Ma è evidente che Berlusconi recalcitra davanti a questa prospettiva. «Adesso tutti sanno chi
comanda» - avrebbe detto all’indomani del successo (di immagine e di ospitalità) del G8, contando
sulla risonanza mediatica delle sue parole. Staremo a vedere.
Qui torna in gioco la «società civile» depressa, disillusa, frammentata di cui stiamo parlando. Il
berlusconismo con i suoi tratti di populismo democratico ha riempito il vuoto che si era prodotto
con la crisi dei vecchi sistemi di rappresentanza partitica. Il leader populista, mediatico, crea
l’immediatezza della rappresentanza, del rapporto diretto con la gente.

Ma questa situazione regge quando è onorata con l’effettiva capacità decisionale. Ed è evidente che
la «politica del fare» ordinario di cui parla sempre il Cavaliere ha toccato i suoi limiti. La prossima
mossa sarà la riforma o la forzatura istituzionale in direzione del rafforzamento dell’esecutivo.
A questo proposito non è un mistero che l’idea di competenze decisionali più forti per il governo è
sempre più popolare in Italia. Su questo sentimento Berlusconi giocherà la sua carta più
impegnativa, scontrandosi con la netta opposizione della sinistra e dei moderati di centro.
Ma il gioco sarà a tre: Berlusconi, l’opposizione e ciò che resta della società civile.

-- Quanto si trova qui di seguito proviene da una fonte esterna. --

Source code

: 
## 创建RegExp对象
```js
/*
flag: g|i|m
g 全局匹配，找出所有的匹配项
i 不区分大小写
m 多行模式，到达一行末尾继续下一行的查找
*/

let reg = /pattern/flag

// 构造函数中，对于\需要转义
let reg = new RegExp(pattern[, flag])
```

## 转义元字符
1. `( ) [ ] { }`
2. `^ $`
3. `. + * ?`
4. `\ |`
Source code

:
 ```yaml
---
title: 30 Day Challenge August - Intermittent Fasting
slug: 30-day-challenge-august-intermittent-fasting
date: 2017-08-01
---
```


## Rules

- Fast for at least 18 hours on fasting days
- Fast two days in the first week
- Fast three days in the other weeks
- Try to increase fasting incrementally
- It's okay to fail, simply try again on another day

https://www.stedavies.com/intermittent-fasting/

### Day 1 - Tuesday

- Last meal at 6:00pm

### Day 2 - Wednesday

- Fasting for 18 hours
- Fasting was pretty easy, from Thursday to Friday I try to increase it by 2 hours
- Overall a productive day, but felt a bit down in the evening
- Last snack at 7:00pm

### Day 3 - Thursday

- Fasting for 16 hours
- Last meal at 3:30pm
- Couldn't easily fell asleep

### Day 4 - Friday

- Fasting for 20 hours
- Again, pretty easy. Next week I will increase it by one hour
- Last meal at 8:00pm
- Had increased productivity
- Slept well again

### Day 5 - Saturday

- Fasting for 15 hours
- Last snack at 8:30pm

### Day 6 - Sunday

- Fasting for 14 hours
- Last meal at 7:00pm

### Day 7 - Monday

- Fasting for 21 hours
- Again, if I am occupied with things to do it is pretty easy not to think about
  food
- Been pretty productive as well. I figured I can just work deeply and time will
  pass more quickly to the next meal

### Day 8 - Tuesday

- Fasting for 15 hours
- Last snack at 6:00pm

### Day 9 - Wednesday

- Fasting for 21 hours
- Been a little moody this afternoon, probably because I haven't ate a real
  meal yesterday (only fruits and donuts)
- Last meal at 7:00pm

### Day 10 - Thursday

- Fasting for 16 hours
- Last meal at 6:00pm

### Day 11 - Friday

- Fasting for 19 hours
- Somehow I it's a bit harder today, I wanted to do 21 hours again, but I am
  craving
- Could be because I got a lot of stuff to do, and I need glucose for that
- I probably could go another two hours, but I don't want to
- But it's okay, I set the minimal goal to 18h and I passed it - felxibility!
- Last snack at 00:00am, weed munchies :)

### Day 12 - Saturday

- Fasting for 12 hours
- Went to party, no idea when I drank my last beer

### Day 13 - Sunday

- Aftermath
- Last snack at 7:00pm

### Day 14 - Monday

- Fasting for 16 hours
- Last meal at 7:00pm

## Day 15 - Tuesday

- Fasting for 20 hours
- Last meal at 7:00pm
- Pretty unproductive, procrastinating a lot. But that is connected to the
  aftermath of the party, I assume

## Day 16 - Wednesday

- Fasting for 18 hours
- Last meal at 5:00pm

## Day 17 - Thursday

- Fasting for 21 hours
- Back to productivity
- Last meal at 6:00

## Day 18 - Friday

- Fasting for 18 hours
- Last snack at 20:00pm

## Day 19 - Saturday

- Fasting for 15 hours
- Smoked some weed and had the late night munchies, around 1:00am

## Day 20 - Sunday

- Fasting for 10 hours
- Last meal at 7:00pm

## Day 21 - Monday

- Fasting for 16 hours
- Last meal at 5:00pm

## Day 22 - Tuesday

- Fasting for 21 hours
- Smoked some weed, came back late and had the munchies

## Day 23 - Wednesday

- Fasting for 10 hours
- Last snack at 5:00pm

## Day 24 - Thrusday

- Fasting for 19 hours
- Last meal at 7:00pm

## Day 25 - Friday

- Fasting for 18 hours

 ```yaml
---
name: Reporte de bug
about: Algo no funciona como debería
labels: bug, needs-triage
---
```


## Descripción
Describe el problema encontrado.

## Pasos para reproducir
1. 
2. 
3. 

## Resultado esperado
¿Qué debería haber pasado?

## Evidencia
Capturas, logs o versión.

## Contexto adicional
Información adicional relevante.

E’ importante che il Partito democratico si prepari a discutere apertamente e in modo competente
questa problematica - evitando sia di affidarsi ai soli professionisti dei sistemi costituzionali sia ai
comprensibili allarmi di possibili scivolamenti autoritari, che da noi sono immediatamente associati
all’esperienza storica del fascismo. Discutere, argomentare seriamente e serenamente su riforme
costituzionali tenendo presenti i modelli e le esperienze degli ultimi decenni in Europa. E’ una sfida
importante in grado di risvegliare e rianimare su temi politici forti anche la società civile.